Irene Dunn is cast as Laura, the one former schoolmate who doesn’t buy into the
astrological forecasts, but this movie is all Loy’s. She’s out to destroy these
women, especially now that they’ve all grown up and found happiness. I
loved how the most grisly murders would end with a five pointed star appearing
at the center of the screen, expanding until the entire image was blocked out.
Nice touch by RKO workhorse director George Archainbaud (The Lost
Squadron) and a coy nod to the zodiac.
Thirteen Women was a David O. Selznick production, but it had the
quiet, murky feel of a Val Lewton picture. Unfortunately, it didn’t
connect with audiences in 1932 and soon vanished. Not even the real life
suicide of Peg Entwistle, cast as one of the girls, could draw customers in out
of morbid curiosity. Entwistle, a stage actress who came West hoping to
find some success, grew despondent one night after a Hollywood party,
climbed to the top of the famous Hollywoodland sign on Mount Lee, and jumped to
her death. She left behind a note apologizing.

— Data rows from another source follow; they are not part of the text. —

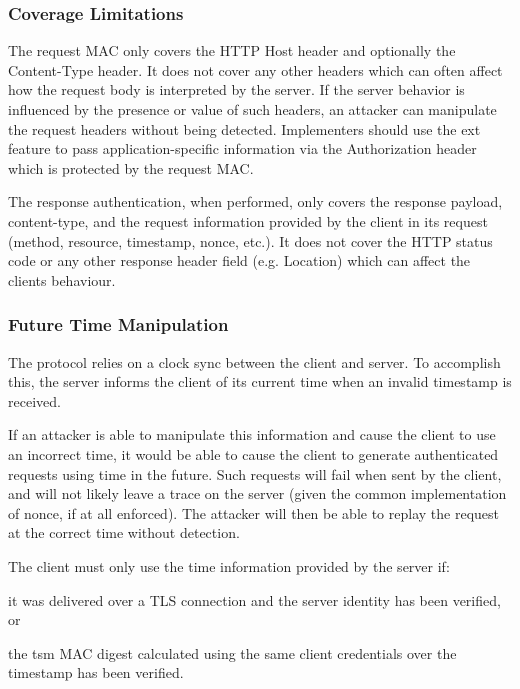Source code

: \subsubsection*{Coverage Limitations}

The request M\+A\+C only covers the H\+T\+T\+P {\ttfamily Host} header and optionally the {\ttfamily Content-\/\+Type} header. It does not cover any other headers which can often affect how the request body is interpreted by the server. If the server behavior is influenced by the presence or value of such headers, an attacker can manipulate the request headers without being detected. Implementers should use the {\ttfamily ext} feature to pass application-\/specific information via the {\ttfamily Authorization} header which is protected by the request M\+A\+C.

The response authentication, when performed, only covers the response payload, content-\/type, and the request information provided by the client in it\textquotesingle{}s request (method, resource, timestamp, nonce, etc.). It does not cover the H\+T\+T\+P status code or any other response header field (e.\+g. Location) which can affect the client\textquotesingle{}s behaviour.

\subsubsection*{Future Time Manipulation}

The protocol relies on a clock sync between the client and server. To accomplish this, the server informs the client of its current time when an invalid timestamp is received.

If an attacker is able to manipulate this information and cause the client to use an incorrect time, it would be able to cause the client to generate authenticated requests using time in the future. Such requests will fail when sent by the client, and will not likely leave a trace on the server (given the common implementation of nonce, if at all enforced). The attacker will then be able to replay the request at the correct time without detection.

The client must only use the time information provided by the server if\+:
\begin{DoxyItemize}
\item it was delivered over a T\+L\+S connection and the server identity has been verified, or
\item the {\ttfamily tsm} M\+A\+C digest calculated using the same client credentials over the timestamp has been verified.
\end{DoxyItemize}

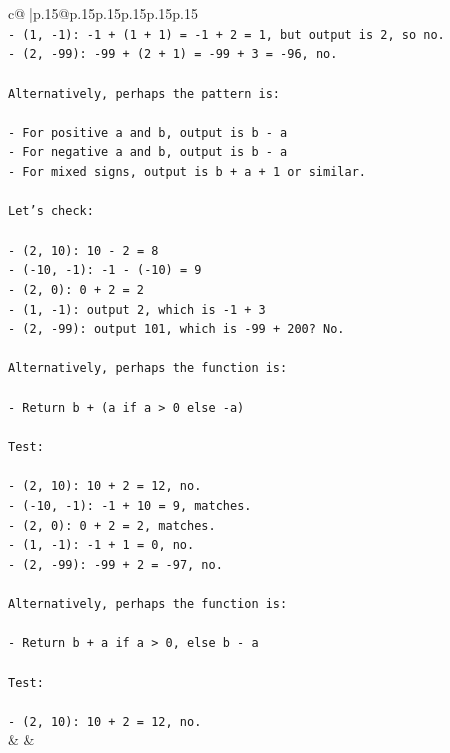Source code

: \documentclass{article}
\begin{document}
{\begin{supertabular}{c@{$\;$}|p{.15\linewidth}@{}p{.15\linewidth}p{.15\linewidth}p{.15\linewidth}p{.15\linewidth}p{.15\linewidth}}
{{{\\ 
\texttt{{-} (1, {-}1): {-}1 + (1 + 1) = {-}1 + 2 = 1, but output is 2, so no.} \\
\texttt{{-} (2, {-}99): {-}99 + (2 + 1) = {-}99 + 3 = {-}96, no.} \\
\\ 
\texttt{Alternatively, perhaps the pattern is:} \\
\\ 
\texttt{{-} For positive a and b, output is b {-} a} \\
\texttt{{-} For negative a and b, output is b {-} a} \\
\texttt{{-} For mixed signs, output is b + a + 1 or similar.} \\
\\ 
\texttt{Let's check:} \\
\\ 
\texttt{{-} (2, 10): 10 {-} 2 = 8} \\
\texttt{{-} ({-}10, {-}1): {-}1 {-} ({-}10) = 9} \\
\texttt{{-} (2, 0): 0 + 2 = 2} \\
\texttt{{-} (1, {-}1): output 2, which is {-}1 + 3} \\
\texttt{{-} (2, {-}99): output 101, which is {-}99 + 200? No.} \\
\\ 
\texttt{Alternatively, perhaps the function is:} \\
\\ 
\texttt{{-} Return b + (a if a > 0 else {-}a)} \\
\\ 
\texttt{Test:} \\
\\ 
\texttt{{-} (2, 10): 10 + 2 = 12, no.} \\
\texttt{{-} ({-}10, {-}1): {-}1 + 10 = 9, matches.} \\
\texttt{{-} (2, 0): 0 + 2 = 2, matches.} \\
\texttt{{-} (1, {-}1): {-}1 + 1 = 0, no.} \\
\texttt{{-} (2, {-}99): {-}99 + 2 = {-}97, no.} \\
\\ 
\texttt{Alternatively, perhaps the function is:} \\
\\ 
\texttt{{-} Return b + a if a > 0, else b {-} a} \\
\\ 
\texttt{Test:} \\
\\ 
\texttt{{-} (2, 10): 10 + 2 = 12, no.} \\
            }
        }
    }
    & & \\ \\


\end{supertabular}}
\end{document}
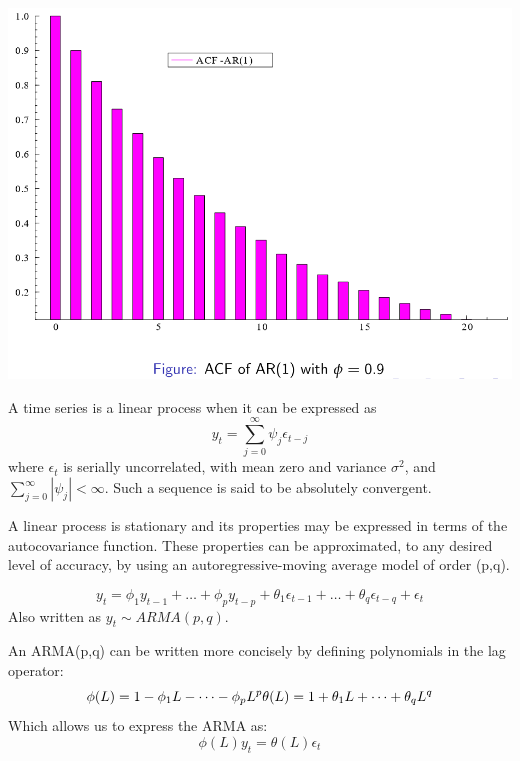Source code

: \documentclass[DIV=14,titlepage=false]{scrreprt}
\begin{document}
\includegraphics[width=\textwidth]{./Images/AR(1)-ACF.png}
\begin{definition}
A time series is a linear process when it can be expressed as \[
    y_t = \sum_{j= 0}^{\infty} \psi_j \epsilon_{t-j}
    \]
    where $\epsilon_t$ is serially uncorrelated, with mean zero and variance $\sigma^2$, and $\sum_{j=0}^{\infty} |\psi_j| < \infty$. Such a sequence is said to be absolutely convergent.
\end{definition}
A linear process is stationary and its properties may be expressed in terms of the autocovariance function. These properties can be approximated, to any desired level of accuracy, by using an autoregressive-moving average model of order (p,q).
\begin{definition}
\[ y_t = \phi_1 y_{t-1} + \dots + \phi_p y_{t-p} + \theta_1 \epsilon_{t-1} + \dots + \theta_q \epsilon_{t-q} + \epsilon_t \] Also written as $y_t \sim ARMA(p,q)$.
\end{definition}
An ARMA(p,q) can be written more concisely by defining polynomials in the lag operator:
\[
    \phi (L) = 1 - \phi_1 L - \dots - \phi_p L^p\\
    \theta (L) = 1 + \theta_1 L + \dots + \theta_q L^q
\]
Which allows us to express the ARMA as:
\[
    \phi (L) y_t = \theta (L) \epsilon_t
\]
\end{document}
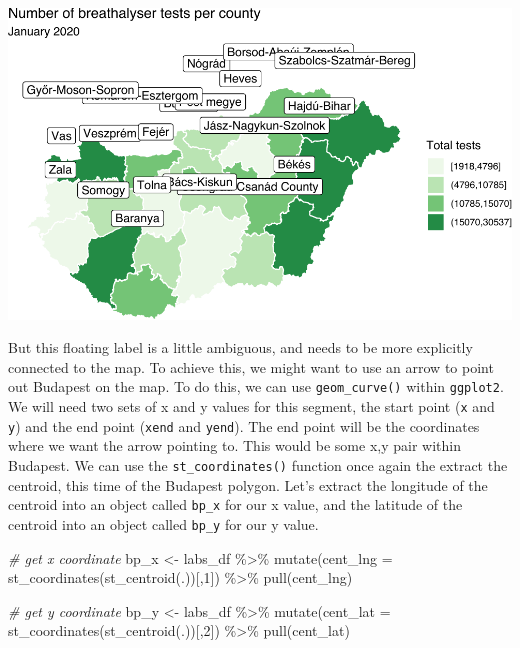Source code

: \documentclass[
]{book}
\newenvironment{Shaded}{\begin{snugshade}}{\end{snugshade}}
\newcommand{\AttributeTok}[1]{\textcolor[rgb]{0.77,0.63,0.00}{#1}}
\newcommand{\CommentTok}[1]{\textcolor[rgb]{0.56,0.35,0.01}{\textit{#1}}}
\newcommand{\DecValTok}[1]{\textcolor[rgb]{0.00,0.00,0.81}{#1}}
\newcommand{\FunctionTok}[1]{\textcolor[rgb]{0.00,0.00,0.00}{#1}}
\newcommand{\NormalTok}[1]{#1}
\newcommand{\OtherTok}[1]{\textcolor[rgb]{0.56,0.35,0.01}{#1}}
\newcommand{\SpecialCharTok}[1]{\textcolor[rgb]{0.00,0.00,0.00}{#1}}
\begin{document}
\includegraphics{crime_mapping_files/figure-latex/addcountynamesBPonly-1.pdf}

But this floating label is a little ambiguous, and needs to be more explicitly connected to the map. To achieve this, we might want to use an arrow to point out Budapest on the map. To do this, we can use \texttt{geom\_curve()} within \texttt{ggplot2}. We will need two sets of x and y values for this segment, the start point (\texttt{x} and \texttt{y}) and the end point (\texttt{xend} and \texttt{yend}). The end point will be the coordinates where we want the arrow pointing to. This would be some x,y pair within Budapest. We can use the \texttt{st\_coordinates()} function once again the extract the centroid, this time of the Budapest polygon. Let's extract the longitude of the centroid into an object called \texttt{bp\_x} for our x value, and the latitude of the centroid into an object called \texttt{bp\_y} for our y value.

\begin{Shaded}
\begin{Highlighting}[]
\CommentTok{\# get x coordinate}
\NormalTok{bp\_x }\OtherTok{\textless{}{-}}\NormalTok{ labs\_df }\SpecialCharTok{\%\textgreater{}\%} 
  \FunctionTok{mutate}\NormalTok{(}\AttributeTok{cent\_lng =} \FunctionTok{st\_coordinates}\NormalTok{(}\FunctionTok{st\_centroid}\NormalTok{(.))[,}\DecValTok{1}\NormalTok{]) }\SpecialCharTok{\%\textgreater{}\%} 
  \FunctionTok{pull}\NormalTok{(cent\_lng)}

\CommentTok{\# get y coordinate}
\NormalTok{bp\_y }\OtherTok{\textless{}{-}}\NormalTok{ labs\_df }\SpecialCharTok{\%\textgreater{}\%} 
  \FunctionTok{mutate}\NormalTok{(}\AttributeTok{cent\_lat =} \FunctionTok{st\_coordinates}\NormalTok{(}\FunctionTok{st\_centroid}\NormalTok{(.))[,}\DecValTok{2}\NormalTok{]) }\SpecialCharTok{\%\textgreater{}\%} 
  \FunctionTok{pull}\NormalTok{(cent\_lat)}
\end{Highlighting}
\end{Shaded}
\end{document}
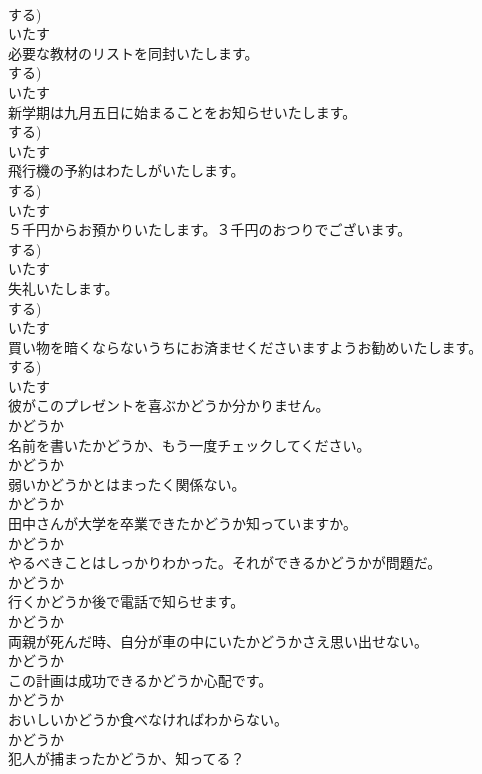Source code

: \documentclass[8pt]{extreport}
\begin{document}
\begin{CJK}{UTF8}{min}
\\	する)	
\\	いたす
\\	必要な教材のリストを同封いたします。	
\\	する)	
\\	いたす
\\	新学期は九月五日に始まることをお知らせいたします。	
\\	する)	
\\	いたす
\\	飛行機の予約はわたしがいたします。	
\\	する)	
\\	いたす
\\	５千円からお預かりいたします。３千円のおつりでございます。	
\\	する)	
\\	いたす
\\	失礼いたします。	
\\	する)	
\\	いたす
\\	買い物を暗くならないうちにお済ませくださいますようお勧めいたします。	
\\	する)	
\\	いたす
\\	彼がこのプレゼントを喜ぶかどうか分かりません。	
\\	かどうか
\\	名前を書いたかどうか、もう一度チェックしてください。	
\\	かどうか
\\	弱いかどうかとはまったく関係ない。	
\\	かどうか
\\	田中さんが大学を卒業できたかどうか知っていますか。	
\\	かどうか
\\	やるべきことはしっかりわかった。それができるかどうかが問題だ。	
\\	かどうか
\\	行くかどうか後で電話で知らせます。	
\\	かどうか
\\	両親が死んだ時、自分が車の中にいたかどうかさえ思い出せない。	
\\	かどうか
\\	この計画は成功できるかどうか心配です。	
\\	かどうか
\\	おいしいかどうか食べなければわからない。	
\\	かどうか
\\	犯人が捕まったかどうか、知ってる？	

\end{CJK}
\end{document}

Perhaps the grim nature of the movie (and Entwistle’s sad end) was
simply too bleak for ticket buyers. After all, here’s a film depicting a bunch
of bigoted college girls who find that their wealthy backgrounds can’t protect
them from a rampaging half-Hindu woman. It was, as The Times described, “horror
without laughter, horror that is too awful to be modish and too stark to save
itself from a headlong plunge into hokum.”
Well, I think it was better than that, if only to see Myna Loy’s
thousand mile stare. She turns in a nice horror performance that should
be mentioned along with others of the era, including Gloria Holden in Dracula’s
Daughter (1936). If she hadn’t turned her career around to become a
star of light comedies, Loy might have made it as a female counterpart to
Karloff.
The Mask of Fu Manchu
and Thirteen Women are available on the Warner Archives streaming service.